In Elif Shafak’s book “10 Minutes 38 seconds in This Strange World”, D/Ali asks: “If I were to ask you what the biggest difference is between Western European cities and our cities, what would you say?”
He answers his own question saying that the biggest difference is the burial grounds. “At some point in history,” he says, “Europeans had the brilliant idea of sending the dead to the outskirts of their towns. it wasn’t exactly out of sight, out of mind’, but it was definitely ‘out of sight, out of urban life’.” And like that, the dead were separated from the living. This was very beneficial for them, for when they no longer saw tombstones at every other corner, they “pushed death out of their daily routines” and they could focus on other things, things like inventing new things and colonizing new places… Leila then asks D/Ali: “What about Istanbul?” and he answers:
“It’s different over here. This city belongs to the dead. Not to us. In Istanbul it was the living who were the temporary occupants, the unbidden guests, here today and gone tomorrow, and deep down everyone knew it. With headstones met citizens at every turn – alongside highways, shopping malls, car parks or football fields – scattered in every nook, like a broken string of pearls.” and he says this resulted in people loosing their appetite for innovation, and this caused renovation projects to fail, because people were constantly reminded of death.
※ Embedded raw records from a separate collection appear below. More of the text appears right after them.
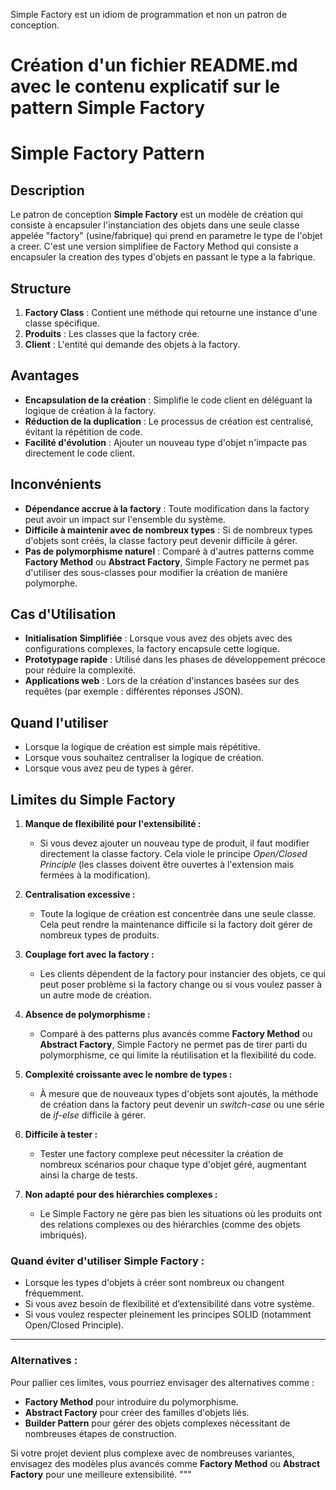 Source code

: Simple Factory est un idiom de programmation et non un patron de conception.

# Création d'un fichier README.md avec le contenu explicatif sur le pattern Simple Factory

# Simple Factory Pattern

## Description

Le patron de conception **Simple Factory** est un modèle de création qui consiste à encapsuler l'instanciation des objets dans une seule classe appelée "factory" (usine/fabrique) qui prend en parametre le type de l'objet a creer.
C'est une version simplifiee de Factory Method
qui consiste a encapsuler la creation des types 
d'objets en passant le type a la fabrique.

## Structure
1. **Factory Class** : Contient une méthode qui retourne une instance d'une classe spécifique.
2. **Produits** : Les classes que la factory crée.
3. **Client** : L'entité qui demande des objets à la factory.

## Avantages
- **Encapsulation de la création** : Simplifie le code client en déléguant la logique de création à la factory.
- **Réduction de la duplication** : Le processus de création est centralisé, évitant la répétition de code.
- **Facilité d'évolution** : Ajouter un nouveau type d'objet n'impacte pas directement le code client.

## Inconvénients
- **Dépendance accrue à la factory** : Toute modification dans la factory peut avoir un impact sur l'ensemble du système.
- **Difficile à maintenir avec de nombreux types** : Si de nombreux types d'objets sont créés, la classe factory peut devenir difficile à gérer.
- **Pas de polymorphisme naturel** : Comparé à d'autres patterns comme **Factory Method** ou **Abstract Factory**, Simple Factory ne permet pas d'utiliser des sous-classes pour modifier la création de manière polymorphe.

## Cas d'Utilisation
- **Initialisation Simplifiée** : Lorsque vous avez des objets avec des configurations complexes, la factory encapsule cette logique.
- **Prototypage rapide** : Utilisé dans les phases de développement précoce pour réduire la complexité.
- **Applications web** : Lors de la création d'instances basées sur des requêtes (par exemple : différentes réponses JSON).

## Quand l'utiliser
- Lorsque la logique de création est simple mais répétitive.
- Lorsque vous souhaitez centraliser la logique de création.
- Lorsque vous avez peu de types à gérer.



## Limites du Simple Factory

1. **Manque de flexibilité pour l'extensibilité :**
    - Si vous devez ajouter un nouveau type de produit, il faut modifier directement la classe factory. Cela viole le principe *Open/Closed Principle* (les classes doivent être ouvertes à l'extension mais fermées à la modification).

2. **Centralisation excessive :**
    - Toute la logique de création est concentrée dans une seule classe. Cela peut rendre la maintenance difficile si la factory doit gérer de nombreux types de produits.

3. **Couplage fort avec la factory :**
    - Les clients dépendent de la factory pour instancier des objets, ce qui peut poser problème si la factory change ou si vous voulez passer à un autre mode de création.

4. **Absence de polymorphisme :**
    - Comparé à des patterns plus avancés comme **Factory Method** ou **Abstract Factory**, Simple Factory ne permet pas de tirer parti du polymorphisme, ce qui limite la réutilisation et la flexibilité du code.

5. **Complexité croissante avec le nombre de types :**
    - À mesure que de nouveaux types d'objets sont ajoutés, la méthode de création dans la factory peut devenir un *switch-case* ou une série de *if-else* difficile à gérer.

6. **Difficile à tester :**
    - Tester une factory complexe peut nécessiter la création de nombreux scénarios pour chaque type d'objet géré, augmentant ainsi la charge de tests.

7. **Non adapté pour des hiérarchies complexes :**
    - Le Simple Factory ne gère pas bien les situations où les produits ont des relations complexes ou des hiérarchies (comme des objets imbriqués).

### Quand éviter d'utiliser Simple Factory :
- Lorsque les types d'objets à créer sont nombreux ou changent fréquemment.
- Si vous avez besoin de flexibilité et d’extensibilité dans votre système.
- Si vous voulez respecter pleinement les principes SOLID (notamment Open/Closed Principle).

---

### Alternatives :
Pour pallier ces limites, vous pourriez envisager des alternatives comme :
- **Factory Method** pour introduire du polymorphisme.
- **Abstract Factory** pour créer des familles d'objets liés.
- **Builder Pattern** pour gérer des objets complexes nécessitant de nombreuses étapes de construction.

Si votre projet devient plus complexe avec de nombreuses variantes, envisagez des modèles plus avancés comme **Factory Method** ou **Abstract Factory** pour une meilleure extensibilité.
"""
This is so true and Elif Shafak very beautifully put it into words. If you’ve been to Istanbul, you can clearly see what she means by “this city belongs to the dead.” Tombstones and cemeteries are everywhere, in the backyards of mosques and near schools and in the middle of universities. I’ve seen the same thing in a few other Turkish cities, and a little bit in Ankara (not much probably because Ankara is a newer city built to match European cities?), in fact there’s a graveyard on the campus of my university.
The presence of tombstones everywhere might indeed have an indirect effect on the lives of people and the way they think like Elif explained. Can you think of other aspects of cities that have similar effects?